TILLAMOOK COUNTY, Douglas County, Curry County, Columbia County, Hood River County, City of Coos Bay, City of Port Orford, City of Gold Beach, City of Brookings, Port of Coos Bay, Port of Siuslaw, Port of Brookings, Port of Gold Beach, Port of Nehalem, Curry County Soil & Water Conservation District and Crook County Soil & Water Conservation District, Appellants, v. LAND CONSERVATION AND DEVELOPMENT COMMISSION, Land Conservation and Development Department and Commissioners of the Land Conservation and Development Commission, Respondents.

No. 102,093; CA A20827.

Court of Appeals of Oregon.

Argued and Submitted February 12, 1982.

Decided March 22, 1982.

Reconsideration Denied April 29, 1982.

Frank M. Parisi, Portland, argued the cause for appellants. With him on the briefs were Michael J. Lilly, George L. Kirklin, and Spears, Lubersky, Campbell & Bledsoe, Portland.

Mary J. Deits, Asst. Atty. Gen., argued the cause for respondents. With her on the brief were Dave Frohnmayer, Atty. Gen., Stanton F. Long, Deputy Atty. Gen., William F. Gary, Sol. Gen., and Frank Ostrander, Asst. Atty. Gen., Salem.

Before GILLETTE, P.J., JOSEPH, C.J., and YOUNG, J.

GILLETTE, Presiding Judge.

Plaintiffs, certain counties, cities and special districts located, with two exceptions, in the western portion of the state, mount a blunderbuss attack[1] on the validity of the legislative act which created the Land Conservation *692 and Development Commission (Or. Laws 1973, ch. 80) and the state-wide planning goals thereafter promulgated by the Commission pursuant to that act. The trial judge dismissed the case on cross motions for summary judgment. Plaintiffs appeal. We affirm.

Plaintiffs argue, inter alia, that the trial court dismissed this case on the ground that plaintiffs were estopped to contest the matters they raise because they had entered into contractual relationships with the Commission. While we cannot determine for certain that the trial court's ruling was based in whole or in part on this theory, the respondents defend the decision as if it was so grounded.

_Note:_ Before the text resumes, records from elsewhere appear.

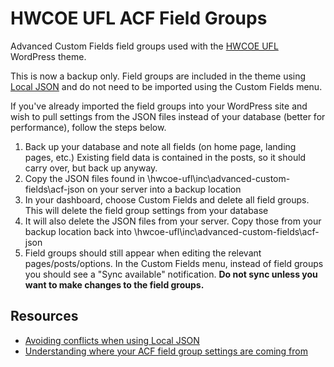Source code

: HWCOE UFL ACF Field Groups
===========================


Advanced Custom Fields field groups used with the [HWCOE UFL](https://github.com/hwcoe/hwcoe-ufl) WordPress theme.

This is now a backup only. Field groups are included in the theme using [Local JSON](https://www.advancedcustomfields.com/resources/local-json/) and do not need to be imported using the Custom Fields menu.

If you've already imported the field groups into your WordPress site and wish to pull settings from the JSON files instead of your database (better for performance), follow the steps below. 

1. Back up your database and note all fields (on home page, landing pages, etc.) Existing field data is contained in the posts, so it should carry over, but back up anyway.
2. Copy the JSON files found in \hwcoe-ufl\inc\advanced-custom-fields\acf-json on your server into a backup location
3. In your dashboard, choose Custom Fields and delete all field groups. This will delete the field group settings from your database
4. It will also delete the JSON files from your server. Copy those from your backup location back into \hwcoe-ufl\inc\advanced-custom-fields\acf-json
5. Field groups should still appear when editing the relevant pages/posts/options. In the Custom Fields menu, instead of field groups you should see a "Sync available" notification. **Do not sync unless you want to make changes to the field groups.**

Resources
----------
- [Avoiding conflicts when using Local JSON](https://awesomeacf.com/how-to-avoid-conflicts-when-using-the-acf-local-json-feature/)
- [Understanding where your ACF field group settings are coming from](https://awesomeacf.com/understanding-where-your-acf-field-group-settings-are-coming-from/)
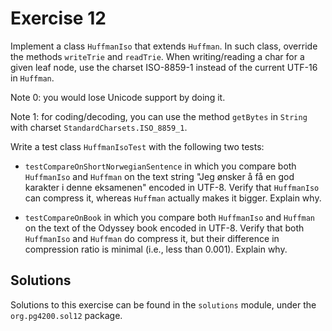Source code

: # Exercise 12

Implement a class `HuffmanIso` that extends `Huffman`.
In such class, override the methods `writeTrie` and `readTrie`.
When writing/reading a char for a given leaf node, use the charset ISO-8859-1 instead
of the current UTF-16 in `Huffman`.

Note 0: you would lose Unicode support by doing it.

Note 1: for coding/decoding, you can use the method `getBytes` in `String` with
charset `StandardCharsets.ISO_8859_1`.

Write a test class `HuffmanIsoTest` with the following two tests:

* `testCompareOnShortNorwegianSentence` in which you compare both `HuffmanIso` and
  `Huffman` on the text string "Jeg ønsker å få en god karakter i denne eksamenen"
  encoded in UTF-8.
  Verify that `HuffmanIso` can compress it, whereas `Huffman` actually makes it bigger.
  Explain why. 

* `testCompareOnBook` in which you compare both `HuffmanIso` and
  `Huffman` on the text of the Odyssey book encoded in UTF-8.
  Verify that both `HuffmanIso` and `Huffman` do compress it, but their difference
  in compression ratio is minimal (i.e., less than 0.001). 
  Explain why.


## Solutions

Solutions to this exercise can be found in the `solutions`
module, under the `org.pg4200.sol12` package.  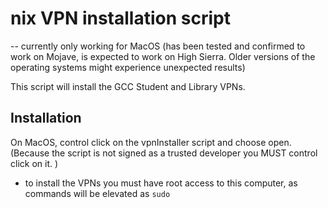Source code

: # nix VPN installation script
-- currently only working for MacOS
(has been tested and confirmed to work on Mojave, is expected to work on High Sierra. Older versions of the operating systems might experience unexpected results)

This script will install the GCC Student and Library VPNs. 

## Installation
On MacOS, control click on the vpnInstaller script and choose open. (Because the script is not signed as a trusted developer you MUST control click on it. )
- to install the VPNs you must have root access to this computer, as commands will be elevated as `sudo`
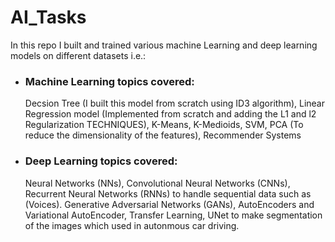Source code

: # AI_Tasks
In this repo I built and trained various machine Learning and deep learning models on different datasets i.e.: 
- ### Machine Learning topics covered:
  Decsion Tree (I built this model from scratch using ID3 algorithm), Linear Regression model (Implemented from scratch and adding the L1 and l2
  Regularization TECHNIQUES), K-Means, K-Medioids, SVM, PCA (To reduce the dimensionality of the features), Recommender Systems
- ### Deep Learning topics covered:
  Neural Networks (NNs), Convolutional Neural Networks (CNNs), Recurrent Neural Networks (RNNs) to handle sequential data such as
  (Voices). Generative Adversarial Networks (GANs), AutoEncoders and Variational AutoEncoder, Transfer Learning, UNet to make segmentation of the images   which used in autonmous car driving.
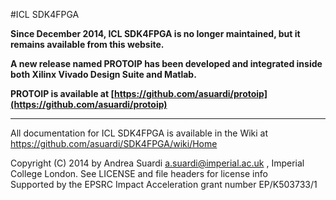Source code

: #ICL SDK4FPGA

**Since December 2014, ICL SDK4FPGA is no longer maintained, but it remains available from this website.**

**A new release named PROTOIP has been developed and integrated inside both Xilinx Vivado Design Suite and Matlab.**

**PROTOIP is available at [https://github.com/asuardi/protoip](https://github.com/asuardi/protoip)**



----------



All documentation for ICL SDK4FPGA is available in the Wiki
at https://github.com/asuardi/SDK4FPGA/wiki/Home

Copyright (C) 2014 by Andrea Suardi <a.suardi@imperial.ac.uk> , Imperial College London.
See LICENSE and file headers for license info  
Supported by the EPSRC Impact Acceleration grant number EP/K503733/1 
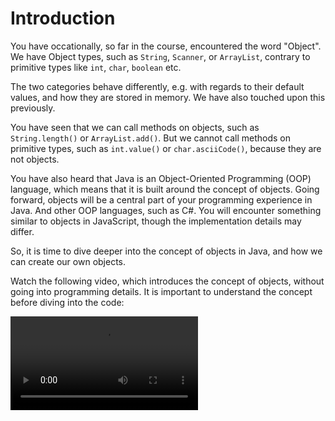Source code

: # Introduction

You have occationally, so far in the course, encountered the word "Object". We have Object types, such as `String`, `Scanner`, or `ArrayList`, contrary to primitive types like `int`, `char`, `boolean` etc.

The two categories behave differently, e.g. with regards to their default values, and how they are stored in memory. We have also touched upon this previously.

You have seen that we can call methods on objects, such as `String.length()` or `ArrayList.add()`. But we cannot call methods on primitive types, such as `int.value()` or `char.asciiCode()`, because they are not objects. 

You have also heard that Java is an Object-Oriented Programming (OOP) language, which means that it is built around the concept of objects. Going forward, objects will be a central part of your programming experience in Java. And other OOP languages, such as C#. You will encounter something similar to objects in JavaScript, though the implementation details may differ.

So, it is time to dive deeper into the concept of objects in Java, and how we can create our own objects.

Watch the following video, which introduces the concept of objects, without going into programming details. It is important to understand the concept before diving into the code:

<video src="https://youtu.be/qoReo6Av6Uw"></video>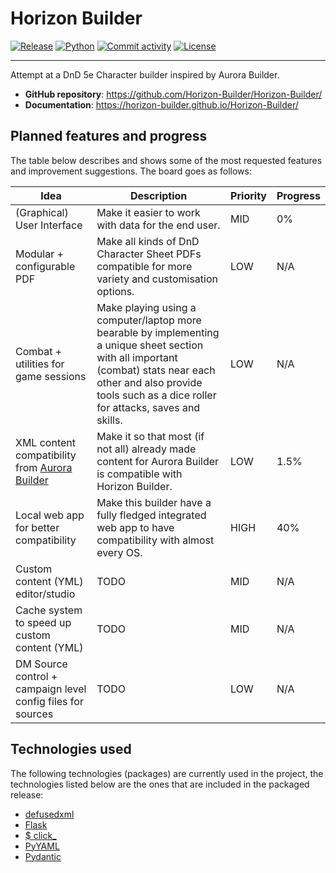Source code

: <!--
   Copyright 2024 GustavoSchip

   Licensed under the Apache License, Version 2.0 (the "License");
   you may not use this file except in compliance with the License.
   You may obtain a copy of the License at

       http://www.apache.org/licenses/LICENSE-2.0

   Unless required by applicable law or agreed to in writing, software
   distributed under the License is distributed on an "AS IS" BASIS,
   WITHOUT WARRANTIES OR CONDITIONS OF ANY KIND, either express or implied.
   See the License for the specific language governing permissions and
   limitations under the License.
-->

# Horizon Builder

[![Release](https://img.shields.io/github/v/release/Horizon-Builder/Horizon-Builder)](https://img.shields.io/github/v/release/Horizon-Builder/Horizon-Builder)
[![Python](https://img.shields.io/badge/Python-v3.11-blue)](https://www.python.org/downloads/release/python-311/)
[![Commit activity](https://img.shields.io/github/commit-activity/m/Horizon-Builder/Horizon-Builder)](https://img.shields.io/github/commit-activity/m/Horizon-Builder/Horizon-Builder)
[![License](https://img.shields.io/github/license/Horizon-Builder/Horizon-Builder)](https://img.shields.io/github/license/Horizon-Builder/Horizon-Builder)

---

Attempt at a DnD 5e Character builder inspired by Aurora Builder.

- **GitHub repository**: <https://github.com/Horizon-Builder/Horizon-Builder/>
- **Documentation**: <https://horizon-builder.github.io/Horizon-Builder/>

## Planned features and progress

The table below describes and shows some of the most requested features and improvement suggestions. The board goes as
follows:

| Idea                                                                                      | Description                                                                                                                                                                                                             | Priority | Progress |
| ----------------------------------------------------------------------------------------- | ----------------------------------------------------------------------------------------------------------------------------------------------------------------------------------------------------------------------- | -------- | -------- |
| (Graphical) User Interface                                                                | Make it easier to work with data for the end user.                                                                                                                                                                      | MID      | 0%       |
| Modular + configurable PDF                                                                | Make all kinds of DnD Character Sheet PDFs compatible for more variety and customisation options.                                                                                                                       | LOW      | N/A      |
| Combat + utilities for game sessions                                                      | Make playing using a computer/laptop more bearable by implementing a unique sheet section with all important (combat) stats near each other and also provide tools such as a dice roller for attacks, saves and skills. | LOW      | N/A      |
| XML content compatibility from [Aurora Builder](https://aurorabuilder.com/documentation/) | Make it so that most (if not all) already made content for Aurora Builder is compatible with Horizon Builder.                                                                                                           | LOW      | 1.5%     |
| Local web app for better compatibility                                                    | Make this builder have a fully fledged integrated web app to have compatibility with almost every OS.                                                                                                                   | HIGH     | 40%      |
| Custom content (YML) editor/studio                                                        | TODO                                                                                                                                                                                                                    | MID      | N/A      |
| Cache system to speed up custom content (YML)                                             | TODO                                                                                                                                                                                                                    | MID      | N/A      |
| DM Source control + campaign level config files for sources                               | TODO                                                                                                                                                                                                                    | LOW      | N/A      |

## Technologies used

The following technologies (packages) are currently used in the project, the technologies listed below are the ones that
are included in the packaged release:

- [defusedxml](https://github.com/tiran/defusedxml)
- [Flask](https://github.com/pallets/flask)
- [$ click\_](https://github.com/pallets/click)
- [PyYAML](https://github.com/yaml/pyyaml)
- [Pydantic](https://docs.pydantic.dev/latest/)
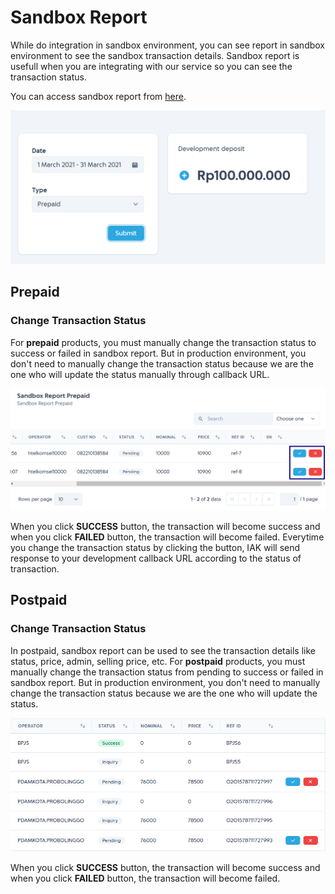 # Sandbox Report

While do integration in sandbox environment, you can see report in sandbox environment to see the sandbox transaction details.
Sandbox report is usefull when you are integrating with our service so you can see the transaction status.

You can access sandbox report from [here](https://developer.iak.id/sandbox-report).

  ![Sandbox Report](../../assets/images/sandbox-report/sandboxreport.png)

## Prepaid

### Change Transaction Status

For **prepaid** products, you must manually change the transaction status to success or failed in sandbox report. But in production environment, you don't need to manually change the transaction status because we are the one who will update the status manually through callback URL.

![Sandbox Report Manual Success](../../assets/images/sandbox-report/sandbox-report-manual-success.png)

When you click **SUCCESS** button, the transaction will become success and when you click **FAILED** button, the transaction will become failed. 
Everytime you change the transaction status by clicking the button, IAK will send response to your development callback URL according to the status of transaction. 

## Postpaid

### Change Transaction Status

In postpaid, sandbox report can be used to see the transaction details like status, price, admin, selling price, etc. For **postpaid** products, you must manually change the transaction status from pending to success or failed in sandbox report. But in production environment, you don't need to manually change the transaction status because we are the one who will update the status.

![Sandbox Report Postpaid Manual Success](../../assets/images/sandbox-report/sandbox-report-postpaid-manual-success.png)

When you click **SUCCESS** button, the transaction will become success and when you click **FAILED** button, the transaction will become failed. 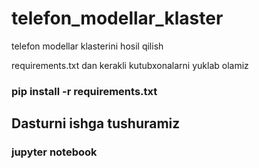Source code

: # telefon_modellar_klaster
telefon modellar klasterini hosil qilish 

requirements.txt dan kerakli kutubxonalarni yuklab olamiz
<h3>pip install -r requirements.txt</h3>
<h2>Dasturni ishga tushuramiz</h2>
<h3> jupyter notebook </h3>
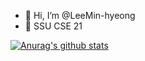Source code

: - 👋 Hi, I’m @LeeMin-hyeong
- 🏫 SSU CSE 21

<!---
LeeMin-hyeong/LeeMin-hyeong is a ✨ special ✨ repository because its `README.md` (this file) appears on your GitHub profile.
You can click the Preview link to take a look at your changes.
--->
 [![Anurag's github stats](https://github-readme-stats.vercel.app/api?LeeMin-hyeong=LeeMin-hyeong)](https://github.com/anuraghazra/github-readme-stats)

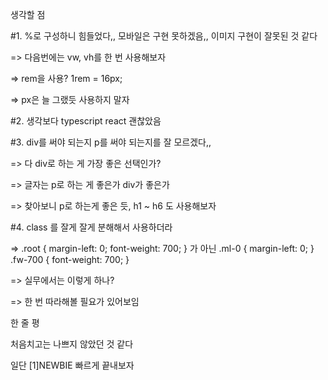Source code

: 생각할 점


#1. %로 구성하니 힘들었다,, 모바일은 구현 못하겠음,, 이미지 구현이 잘못된 것 같다

=> 다음번에는 vw, vh를 한 번 사용해보자

=> rem을 사용? 1rem = 16px;

=> px은 늘 그랬듯 사용하지 말자


#2. 생각보다 typescript react 괜찮았음


#3. div를 써야 되는지 p를 써야 되는지를 잘 모르겠다,,

=> 다 div로 하는 게 가장 좋은 선택인가?

=> 글자는 p로 하는 게 좋은가 div가 좋은가

=> 찾아보니 p로 하는게 좋은 듯, h1 ~ h6 도 사용해보자


#4. class 를 잘게 잘게 분해해서 사용하더라

=> .root { margin-left: 0; font-weight: 700; } 가 아닌 .ml-0 { margin-left: 0; } .fw-700 { font-weight: 700; }

=> 실무에서는 이렇게 하나?

=> 한 번 따라해볼 필요가 있어보임


한 줄 평

처음치고는 나쁘지 않았던 것 같다

일단 [1]NEWBIE 빠르게 끝내보자
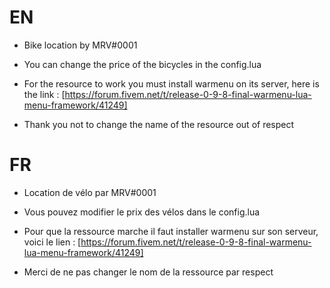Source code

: # EN

- Bike location by MRV#0001

- You can change the price of the bicycles in the config.lua

- For the resource to work you must install warmenu on its server, here is the link : [https://forum.fivem.net/t/release-0-9-8-final-warmenu-lua-menu-framework/41249]

- Thank you not to change the name of the resource out of respect

# FR

- Location de vélo par MRV#0001

- Vous pouvez modifier le prix des vélos dans le config.lua

- Pour que la ressource marche il faut installer warmenu sur son serveur, voici le lien : [https://forum.fivem.net/t/release-0-9-8-final-warmenu-lua-menu-framework/41249]

- Merci de ne pas changer le nom de la ressource par respect 
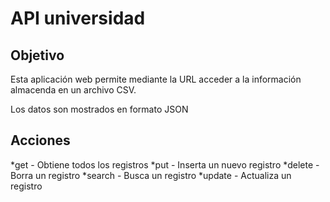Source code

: # API universidad

## Objetivo

Esta aplicación web permite mediante la URL acceder a la información almacenda en un archivo CSV.

Los datos son mostrados en formato JSON

## Acciones
*get - Obtiene todos los registros
*put - Inserta un nuevo registro
*delete - Borra un registro
*search - Busca un registro
*update - Actualiza un registro
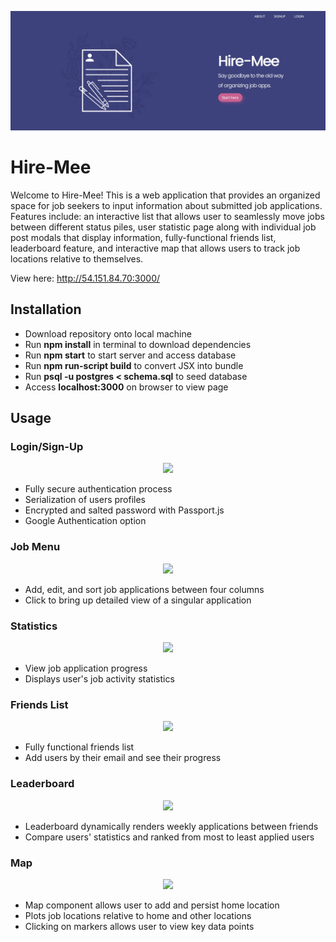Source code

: <p align="center"><img src="demo.jpg"/></p>

# Hire-Mee

Welcome to Hire-Mee! This is a web application that provides an organized space for job seekers to input information about submitted job applications. Features include: an interactive list that allows user to seamlessly move jobs between different status piles, user statistic page along with individual job post modals that display information, fully-functional friends list, leaderboard feature, and interactive map that allows users to track job locations relative to themselves.

View here: http://54.151.84.70:3000/

## Installation

- Download repository onto local machine
- Run <b>npm install</b> in terminal to download dependencies
- Run <b>npm start</b> to start server and access database
- Run <b>npm run-script build</b> to convert JSX into bundle
- Run <b>psql -u postgres < schema.sql</b> to seed database
- Access <b>localhost:3000</b> on browser to view page

## Usage

<h3>Login/Sign-Up</h3>

<p align="center"><img src="https://i.imgur.com/qMvIrFw.gif"/><p>
  
- Fully secure authentication process
- Serialization of users profiles
- Encrypted and salted password with Passport.js
- Google Authentication option

<h3>Job Menu</h3>

<p align="center"><img src="https://i.imgur.com/gFNdO6e.gif"/><p>
  
- Add, edit, and sort job applications between four columns
- Click to bring up detailed view of a singular application

<h3>Statistics</h3>

<p align="center"><img src="https://i.imgur.com/CrddZ7n.gif"/><p>
  
- View job application progress
- Displays user's job activity statistics

<h3>Friends List</h3>

<p align="center"><img src=https://i.imgur.com/y7MSLak.gif"/><p>
  
- Fully functional friends list
- Add users by their email and see their progress

<h3>Leaderboard</h3>

<p align="center"><img src=https://i.imgur.com/gp2aXKP.gif"/><p>
  
- Leaderboard dynamically renders weekly applications between friends
- Compare users' statistics and ranked from most to least applied users

<h3>Map</h3>

<p align="center"><img src=https://i.imgur.com/52iCxvi.gif"/><p>
  
- Map component allows user to add and persist home location
- Plots job locations relative to home and other locations
- Clicking on markers allows user to view key data points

If it was, it was error. See Belton v. Busing, 240 Or. 399, 411-412, 402 P.2d 98 (1965).

This error does not help plaintiffs, however, because, on the merits, we find no basis to sustain any of their attacks on the act or the goals. See, e.g., LaGrande/Astoria v. PERB, 281 Or. 137, 576 P.2d 1204 (1978), aff'd on rehearing 284 Or. 173, 586 P.2d 765 (1978); Meyer v. Lord, 37 Or. App. 59, 586 P.2d 367 (1978), rev. den. 286 Or. 303 (1979); Fifth Avenue Corporation v. Washington County, 282 Or. 591, 581 P.2d 50 (1978).

Affirmed.

NOTES

[1] Not to be confused with "a 720 degree whiff of grapeshot," Neuberger v. City of Portland, 37 Or. App. 13, 586 P.2d 351 (1978), a "shotgun blast," Norvell v. LGBC, 43 Or. App. 849, 604 P.2d 896 (1979), or a "disparate, scattered attack," Marquam Investment Corporation v. Beers, 47 Or. App. 711, 615 P.2d 1064 (1980).